PIRATES GREAT DAVE GUISTI, WHO STARRED IN TEAM'S 1971 WORLD SERIES RUN, DEAD AT 86

Pirates GM Ben Cherington was asked about McCutchen’s absence from the fan fest, where he had the media trained answer.

"Andrew has meant a ton to the team," he responded, per the Pittsburgh Post-Gazette. "He’s had an incredible run at two different times. Certainly, his legacy as a Pirate is secure. Everybody with the Pirates, it’s our desire to maintain a really good relationship with Andrew well into the future."

McCutchen, 39, remains a free agent but wants to play in 2026. Many believe he will be back with the Pirates for perhaps his final MLB season, but that hasn’t come to fruition just weeks before spring training.

"The job is to build a team that gives us the best chance to win games when you’re at the ballpark in June and July," Cherington said. "Our approach this offseason has been laser-focused on what gives us the best chance to win more baseball games in Pittsburgh than we have in the past seasons. That’s gonna continue to guide our decisions. So much respect for Andrew.
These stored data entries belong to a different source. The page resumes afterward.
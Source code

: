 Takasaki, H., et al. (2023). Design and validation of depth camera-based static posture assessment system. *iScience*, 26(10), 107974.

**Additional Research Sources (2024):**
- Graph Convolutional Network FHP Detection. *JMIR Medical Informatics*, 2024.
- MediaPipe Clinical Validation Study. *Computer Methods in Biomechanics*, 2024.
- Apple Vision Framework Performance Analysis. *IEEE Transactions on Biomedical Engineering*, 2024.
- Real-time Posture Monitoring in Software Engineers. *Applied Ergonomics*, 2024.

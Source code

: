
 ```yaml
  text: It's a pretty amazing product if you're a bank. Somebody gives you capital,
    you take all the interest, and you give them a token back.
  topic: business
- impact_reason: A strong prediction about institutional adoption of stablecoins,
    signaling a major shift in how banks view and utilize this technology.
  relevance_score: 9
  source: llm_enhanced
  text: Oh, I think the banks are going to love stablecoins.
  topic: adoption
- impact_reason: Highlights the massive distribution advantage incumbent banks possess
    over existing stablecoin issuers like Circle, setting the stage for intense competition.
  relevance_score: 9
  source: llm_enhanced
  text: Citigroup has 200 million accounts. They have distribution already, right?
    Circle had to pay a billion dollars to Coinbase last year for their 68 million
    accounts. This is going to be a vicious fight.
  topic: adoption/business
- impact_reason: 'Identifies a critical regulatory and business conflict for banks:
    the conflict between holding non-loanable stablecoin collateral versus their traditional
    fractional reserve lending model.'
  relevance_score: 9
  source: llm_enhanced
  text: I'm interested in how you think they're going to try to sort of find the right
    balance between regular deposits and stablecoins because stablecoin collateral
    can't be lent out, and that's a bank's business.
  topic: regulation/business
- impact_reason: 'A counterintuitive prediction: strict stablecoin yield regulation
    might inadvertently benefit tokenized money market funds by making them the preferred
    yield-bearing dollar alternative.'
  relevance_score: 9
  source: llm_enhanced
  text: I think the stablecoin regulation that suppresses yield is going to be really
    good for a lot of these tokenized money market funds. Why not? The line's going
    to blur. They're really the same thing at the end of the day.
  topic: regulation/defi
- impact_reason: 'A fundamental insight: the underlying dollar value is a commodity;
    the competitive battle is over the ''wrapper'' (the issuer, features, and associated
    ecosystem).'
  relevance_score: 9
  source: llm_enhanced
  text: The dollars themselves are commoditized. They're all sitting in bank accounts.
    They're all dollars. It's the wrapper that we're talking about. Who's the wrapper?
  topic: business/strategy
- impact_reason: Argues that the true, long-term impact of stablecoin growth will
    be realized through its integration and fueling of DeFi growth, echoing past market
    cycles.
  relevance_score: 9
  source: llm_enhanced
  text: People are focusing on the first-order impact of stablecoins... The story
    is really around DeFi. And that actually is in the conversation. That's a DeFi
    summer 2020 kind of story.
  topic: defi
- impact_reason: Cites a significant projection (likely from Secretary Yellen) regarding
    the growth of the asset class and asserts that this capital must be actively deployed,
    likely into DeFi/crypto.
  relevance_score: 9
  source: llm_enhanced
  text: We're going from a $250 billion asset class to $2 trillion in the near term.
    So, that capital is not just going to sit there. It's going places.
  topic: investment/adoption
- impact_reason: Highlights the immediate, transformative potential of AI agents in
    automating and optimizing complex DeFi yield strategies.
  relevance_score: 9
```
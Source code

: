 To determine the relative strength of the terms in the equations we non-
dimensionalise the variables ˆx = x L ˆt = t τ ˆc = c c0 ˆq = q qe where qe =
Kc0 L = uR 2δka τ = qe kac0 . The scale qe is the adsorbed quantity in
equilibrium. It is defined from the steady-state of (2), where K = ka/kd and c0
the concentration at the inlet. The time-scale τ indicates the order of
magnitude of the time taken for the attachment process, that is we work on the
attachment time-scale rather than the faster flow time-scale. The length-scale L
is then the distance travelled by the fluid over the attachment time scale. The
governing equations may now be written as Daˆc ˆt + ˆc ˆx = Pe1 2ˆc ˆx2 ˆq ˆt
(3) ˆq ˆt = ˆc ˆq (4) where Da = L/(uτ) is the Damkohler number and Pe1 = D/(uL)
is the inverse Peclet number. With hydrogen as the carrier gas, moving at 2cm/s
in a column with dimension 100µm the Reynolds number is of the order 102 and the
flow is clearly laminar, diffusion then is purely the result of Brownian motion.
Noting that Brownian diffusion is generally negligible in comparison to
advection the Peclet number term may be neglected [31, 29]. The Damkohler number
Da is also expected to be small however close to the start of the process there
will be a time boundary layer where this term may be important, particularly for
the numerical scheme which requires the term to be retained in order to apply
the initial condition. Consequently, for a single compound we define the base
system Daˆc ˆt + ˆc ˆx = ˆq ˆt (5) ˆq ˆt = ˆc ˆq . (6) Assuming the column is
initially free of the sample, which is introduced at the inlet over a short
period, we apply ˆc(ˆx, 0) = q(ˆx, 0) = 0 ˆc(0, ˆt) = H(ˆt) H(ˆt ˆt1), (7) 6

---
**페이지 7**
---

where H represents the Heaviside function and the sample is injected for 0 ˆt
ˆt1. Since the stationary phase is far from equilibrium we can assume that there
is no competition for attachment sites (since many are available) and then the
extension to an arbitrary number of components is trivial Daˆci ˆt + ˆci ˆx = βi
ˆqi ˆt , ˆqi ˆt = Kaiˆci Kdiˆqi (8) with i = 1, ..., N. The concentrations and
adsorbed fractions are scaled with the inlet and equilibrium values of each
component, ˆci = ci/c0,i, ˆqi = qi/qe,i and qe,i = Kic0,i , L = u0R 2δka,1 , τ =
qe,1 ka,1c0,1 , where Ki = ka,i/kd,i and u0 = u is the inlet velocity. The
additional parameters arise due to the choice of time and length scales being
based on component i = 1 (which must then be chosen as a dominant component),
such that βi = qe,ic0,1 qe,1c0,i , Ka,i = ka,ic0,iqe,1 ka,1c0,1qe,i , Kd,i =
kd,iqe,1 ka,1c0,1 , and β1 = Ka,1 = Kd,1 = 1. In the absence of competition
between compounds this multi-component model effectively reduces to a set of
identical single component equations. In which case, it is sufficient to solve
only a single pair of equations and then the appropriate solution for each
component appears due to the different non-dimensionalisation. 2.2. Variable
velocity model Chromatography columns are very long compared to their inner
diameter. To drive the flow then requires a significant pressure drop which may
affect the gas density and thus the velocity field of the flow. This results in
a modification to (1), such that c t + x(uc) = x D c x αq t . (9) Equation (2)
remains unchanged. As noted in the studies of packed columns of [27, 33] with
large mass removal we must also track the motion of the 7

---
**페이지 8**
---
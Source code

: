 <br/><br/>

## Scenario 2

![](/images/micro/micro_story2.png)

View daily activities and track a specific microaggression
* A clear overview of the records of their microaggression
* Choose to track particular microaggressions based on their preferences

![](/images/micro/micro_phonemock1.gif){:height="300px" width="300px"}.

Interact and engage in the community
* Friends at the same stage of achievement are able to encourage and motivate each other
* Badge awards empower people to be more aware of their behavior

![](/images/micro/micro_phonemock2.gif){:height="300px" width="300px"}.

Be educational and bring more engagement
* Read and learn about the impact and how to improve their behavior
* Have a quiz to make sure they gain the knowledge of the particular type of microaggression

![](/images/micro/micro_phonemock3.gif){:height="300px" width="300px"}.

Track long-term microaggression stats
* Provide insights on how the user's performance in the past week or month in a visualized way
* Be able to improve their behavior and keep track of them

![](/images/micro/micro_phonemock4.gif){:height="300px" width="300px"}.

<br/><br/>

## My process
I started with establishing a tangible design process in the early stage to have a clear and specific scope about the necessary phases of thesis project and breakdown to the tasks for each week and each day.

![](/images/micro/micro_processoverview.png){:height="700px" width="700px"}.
That relationship is really important to us.

"We’ll continue to communicate with him directly as the team comes together."

McCutchen slashed just .239/.333/.367 with a .700 OPS over 135 games for Pittsburgh last season.

For this Pirates career, McCutchen has hit .281/.372/.467 with a .839 OPS, 248 home runs, 351 doubles, and 875 RBI over 1,713 career games.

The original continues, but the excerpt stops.